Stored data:
##########
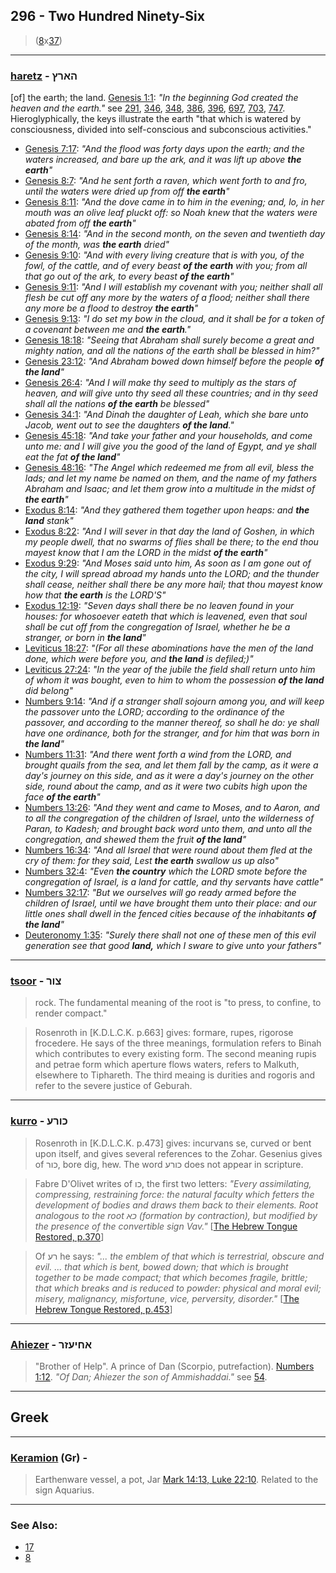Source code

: ## 296 - Two Hundred Ninety-Six
> ([8](8)x[37](37))

---

### [haretz](/keys/HARTz) - הארץ
[of] the earth; the land. [Genesis 1:1](http://biblehub.com/genesis/1-1.htm): *"In the beginning God created the heaven and the earth."* see [291](291), [346](346), [348](348), [386](386), [396](396), [697](697), [703](703), [747](747). Hieroglyphically, the keys illustrate the earth "that which is watered by consciousness, divided into self-conscious and subconscious activities."

- [Genesis 7:17](https://biblehub.com/genesis/7-17.htm): *"And the flood was forty days upon the earth; and the waters increased, and bare up the ark, and it was lift up above **the earth**"*
- [Genesis 8:7](https://biblehub.com/genesis/8-7.htm): *"And he sent forth a raven, which went forth to and fro, until the waters were dried up from off **the earth**"*
- [Genesis 8:11](https://biblehub.com/genesis/8-11.htm): *"And the dove came in to him in the evening; and, lo, in her mouth was an olive leaf pluckt off: so Noah knew that the waters were abated from off **the earth**"*
- [Genesis 8:14](https://biblehub.com/genesis/8-14.htm): *"And in the second month, on the seven and twentieth day of the month, was **the earth** dried"*
- [Genesis 9:10](https://biblehub.com/genesis/9-10.htm): *"And with every living creature that is with you, of the fowl, of the cattle, and of every beast **of the earth** with you; from all that go out of the ark, to every beast **of the earth**"*
- [Genesis 9:11](https://biblehub.com/genesis/9-11.htm): *"And I will establish my covenant with you; neither shall all flesh be cut off any more by the waters of a flood; neither shall there any more be a flood to destroy **the earth**"*
- [Genesis 9:13](https://biblehub.com/genesis/9-13.htm): *"I do set my bow in the cloud, and it shall be for a token of a covenant between me and **the earth**."*
- [Genesis 18:18](https://biblehub.com/genesis/18-18.htm): *"Seeing that Abraham shall surely become a great and mighty nation, and all the nations of the earth shall be blessed in him?"*
- [Genesis 23:12](https://biblehub.com/genesis/23-12.htm): *"And Abraham bowed down himself before the people **of the land**"*
- [Genesis 26:4](https://biblehub.com/genesis/26-4.htm): *"And I will make thy seed to multiply as the stars of heaven, and will give unto thy seed all these countries; and in thy seed shall all the nations **of the earth** be blessed"*
- [Genesis 34:1](https://biblehub.com/genesis/34-1.htm): *"And Dinah the daughter of Leah, which she bare unto Jacob, went out to see the daughters **of the land**."*
- [Genesis 45:18](https://biblehub.com/genesis/45-18.htm): *"And take your father and your households, and come unto me: and I will give you the good of the land of Egypt, and ye shall eat the fat **of the land**"*
- [Genesis 48:16](https://biblehub.com/genesis/48-16.htm): *"The Angel which redeemed me from all evil, bless the lads; and let my name be named on them, and the name of my fathers Abraham and Isaac; and let them grow into a multitude in the midst of **the earth**"*
- [Exodus 8:14](https://biblehub.com/exodus/8-14.htm): *"And they gathered them together upon heaps: and **the land** stank"*
- [Exodus 8:22](https://biblehub.com/exodus/8-22.htm): *"And I will sever in that day the land of Goshen, in which my people dwell, that no swarms of flies shall be there; to the end thou mayest know that I am the LORD in the midst **of the earth**"*
- [Exodus 9:29](https://biblehub.com/exodus/9-29.htm): *"And Moses said unto him, As soon as I am gone out of the city, I will spread abroad my hands unto the LORD; and the thunder shall cease, neither shall there be any more hail; that thou mayest know how that **the earth** is the LORD'S"*
- [Exodus 12:19](https://biblehub.com/exodus/12-19.htm): *"Seven days shall there be no leaven found in your houses: for whosoever eateth that which is leavened, even that soul shall be cut off from the congregation of Israel, whether he be a stranger, or born in **the land**"*
- [Leviticus 18:27](https://biblehub.com/leviticus/18-27.htm): *"(For all these abominations have the men of the land done, which were before you, and **the land** is defiled;)"*
- [Leviticus 27:24](https://biblehub.com/leviticus/27-24.htm): *"In the year of the jubile the field shall return unto him of whom it was bought, even to him to whom the possession **of the land** did belong"*
- [Numbers 9:14](https://biblehub.com/numbers/9-14.htm): *"And if a stranger shall sojourn among you, and will keep the passover unto the LORD; according to the ordinance of the passover, and according to the manner thereof, so shall he do: ye shall have one ordinance, both for the stranger, and for him that was born in **the land**"*
- [Numbers 11:31](https://biblehub.com/numbers/11-31.htm): *"And there went forth a wind from the LORD, and brought quails from the sea, and let them fall by the camp, as it were a day's journey on this side, and as it were a day's journey on the other side, round about the camp, and as it were two cubits high upon the face **of the earth**"*
- [Numbers 13:26](https://biblehub.com/numbers/13-26.htm): *"And they went and came to Moses, and to Aaron, and to all the congregation of the children of Israel, unto the wilderness of Paran, to Kadesh; and brought back word unto them, and unto all the congregation, and shewed them the fruit **of the land**"*
- [Numbers 16:34](https://biblehub.com/numbers/16-34.htm): *"And all Israel that were round about them fled at the cry of them: for they said, Lest **the earth** swallow us up also"*
- [Numbers 32:4](https://biblehub.com/numbers/32-4.htm): *"Even **the country** which the LORD smote before the congregation of Israel, is a land for cattle, and thy servants have cattle"*
- [Numbers 32:17](https://biblehub.com/numbers/32-17.htm): *"But we ourselves will go ready armed before the children of Israel, until we have brought them unto their place: and our little ones shall dwell in the fenced cities because of the inhabitants **of the land**"*
- [Deuteronomy 1:35](https://biblehub.com/deuteronomy/1-35.htm): *"Surely there shall not one of these men of this evil generation see that good **land,** which I sware to give unto your fathers"*

---

### [tsoor](/keys/TzVR) - צור
> rock. The fundamental meaning of the root is "to press, to confine, to render compact."

> Rosenroth in [K.D.L.C.K. p.663] gives: formare, rupes, rigorose frocedere. He says of the three meanings, formulation refers to Binah which contributes to every existing form. The second meaning rupis and petrae form which aperture flows waters, refers to Malkuth, elsewhere to Tiphareth. The third meaing is durities and rogoris and refer to the severe justice of Geburah.

---

### [kurro](/keys/KVRO) - כורע
> Rosenroth in [K.D.L.C.K. p.473] gives: incurvans se, curved or bent upon itself, and gives several references to the Zohar. Gesenius gives of כור, bore dig, hew. The word כורע does not appear in scripture.

> Fabre D'Olivet writes of כו, the first two letters: *"Every assimilating, compressing, restraining force: the natural faculty which fetters the development of bodies and draws them back to their elements. Root analogous to the root כא (formation by contraction), but modified by the presence of the convertible sign Vav."* [[The Hebrew Tongue Restored, p.370](https://archive.org/stream/hebraictongueres00fabriala#page/370)]

> Of רע he says: *"... the emblem of that which is terrestrial, obscure and evil. ... that which is bent, bowed down; that which is brought together to be made compact; that which becomes fragile, brittle; that which breaks and is reduced to powder: physical and moral evil; misery, malignancy, misfortune, vice, perversity, disorder."* [[The Hebrew Tongue Restored, p.453](https://archive.org/stream/hebraictongueres00fabriala#page/452)]

---

### [Ahiezer](/keys/AChIOZR) - אחיעזר
> "Brother of Help". A prince of Dan (Scorpio, putrefaction). [Numbers 1:12](http://biblehub.com/numbers/1-12.htm). *"Of Dan; Ahiezer the son of Ammishaddai."* see [54](54).

---

## Greek

---

### [Keramion](/greek?word=keramion) (Gr) - 
> Earthenware vessel, a pot, Jar [Mark 14:13, Luke 22:10](https://www.biblegateway.com/passage/?search=Mark+14%3A13%2C+Luke+22%3A10&version=KJV;SBLGNT). Related to the sign Aquarius.

---

### See Also:

- [17](17)
- [8](8)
##########
• _Task details_:
Where the string "round" appears in a line of the entries above, return that line.

• _Solution below_:
- [Numbers 11:31](https://biblehub.com/numbers/11-31.htm): *"And there went forth a wind from the LORD, and brought quails from the sea, and let them fall by the camp, as it were a day's journey on this side, and as it were a day's journey on the other side, round about the camp, and as it were two cubits high upon the face **of the earth**"*
- [Numbers 16:34](https://biblehub.com/numbers/16-34.htm): *"And all Israel that were round about them fled at the cry of them: for they said, Lest **the earth** swallow us up also"*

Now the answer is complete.